WHAT TO WORK ON ->
The entries below must be retyped in full. Keep every word the same.

RECORDS SHOWN ->
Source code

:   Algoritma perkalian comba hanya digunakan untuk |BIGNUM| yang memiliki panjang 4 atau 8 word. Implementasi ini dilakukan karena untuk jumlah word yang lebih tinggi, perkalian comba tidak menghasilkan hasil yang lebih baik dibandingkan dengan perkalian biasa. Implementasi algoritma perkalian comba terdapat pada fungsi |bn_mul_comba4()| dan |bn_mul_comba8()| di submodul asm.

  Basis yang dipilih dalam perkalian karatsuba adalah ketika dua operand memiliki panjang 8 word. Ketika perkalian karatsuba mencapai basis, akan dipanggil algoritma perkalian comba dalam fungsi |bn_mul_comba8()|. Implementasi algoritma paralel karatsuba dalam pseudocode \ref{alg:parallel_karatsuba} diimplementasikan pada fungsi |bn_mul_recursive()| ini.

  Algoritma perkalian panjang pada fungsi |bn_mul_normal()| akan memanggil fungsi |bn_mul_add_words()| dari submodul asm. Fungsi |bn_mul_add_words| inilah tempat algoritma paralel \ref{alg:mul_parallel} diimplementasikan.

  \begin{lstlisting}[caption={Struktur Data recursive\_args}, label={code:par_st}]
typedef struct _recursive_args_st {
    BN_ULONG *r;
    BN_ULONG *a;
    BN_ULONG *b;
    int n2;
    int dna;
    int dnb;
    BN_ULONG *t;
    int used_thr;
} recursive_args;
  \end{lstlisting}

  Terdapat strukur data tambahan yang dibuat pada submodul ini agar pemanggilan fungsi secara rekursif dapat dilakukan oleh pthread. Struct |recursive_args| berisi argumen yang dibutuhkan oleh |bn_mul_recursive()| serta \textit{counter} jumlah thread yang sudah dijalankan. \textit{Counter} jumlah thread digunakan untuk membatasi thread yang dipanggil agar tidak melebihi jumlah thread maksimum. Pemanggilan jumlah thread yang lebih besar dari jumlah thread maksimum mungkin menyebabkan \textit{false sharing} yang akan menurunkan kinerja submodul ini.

EXERCISE ANSWER ->
Source code

:   Algoritma perkalian comba hanya digunakan untuk |BIGNUM| yang memiliki panjang 4 atau 8 word. Implementasi ini dilakukan karena untuk jumlah word yang lebih tinggi, perkalian comba tidak menghasilkan hasil yang lebih baik dibandingkan dengan perkalian biasa. Implementasi algoritma perkalian comba terdapat pada fungsi |bn_mul_comba4()| dan |bn_mul_comba8()| di submodul asm.

  Basis yang dipilih dalam perkalian karatsuba adalah ketika dua operand memiliki panjang 8 word. Ketika perkalian karatsuba mencapai basis, akan dipanggil algoritma perkalian comba dalam fungsi |bn_mul_comba8()|. Implementasi algoritma paralel karatsuba dalam pseudocode \ref{alg:parallel_karatsuba} diimplementasikan pada fungsi |bn_mul_recursive()| ini.

  Algoritma perkalian panjang pada fungsi |bn_mul_normal()| akan memanggil fungsi |bn_mul_add_words()| dari submodul asm. Fungsi |bn_mul_add_words| inilah tempat algoritma paralel \ref{alg:mul_parallel} diimplementasikan.

  \begin{lstlisting}[caption={Struktur Data recursive\_args}, label={code:par_st}]
typedef struct _recursive_args_st {
    BN_ULONG *r;
    BN_ULONG *a;
    BN_ULONG *b;
    int n2;
    int dna;
    int dnb;
    BN_ULONG *t;
    int used_thr;
} recursive_args;
  \end{lstlisting}

  Terdapat strukur data tambahan yang dibuat pada submodul ini agar pemanggilan fungsi secara rekursif dapat dilakukan oleh pthread. Struct |recursive_args| berisi argumen yang dibutuhkan oleh |bn_mul_recursive()| serta \textit{counter} jumlah thread yang sudah dijalankan. \textit{Counter} jumlah thread digunakan untuk membatasi thread yang dipanggil agar tidak melebihi jumlah thread maksimum. Pemanggilan jumlah thread yang lebih besar dari jumlah thread maksimum mungkin menyebabkan \textit{false sharing} yang akan menurunkan kinerja submodul ini.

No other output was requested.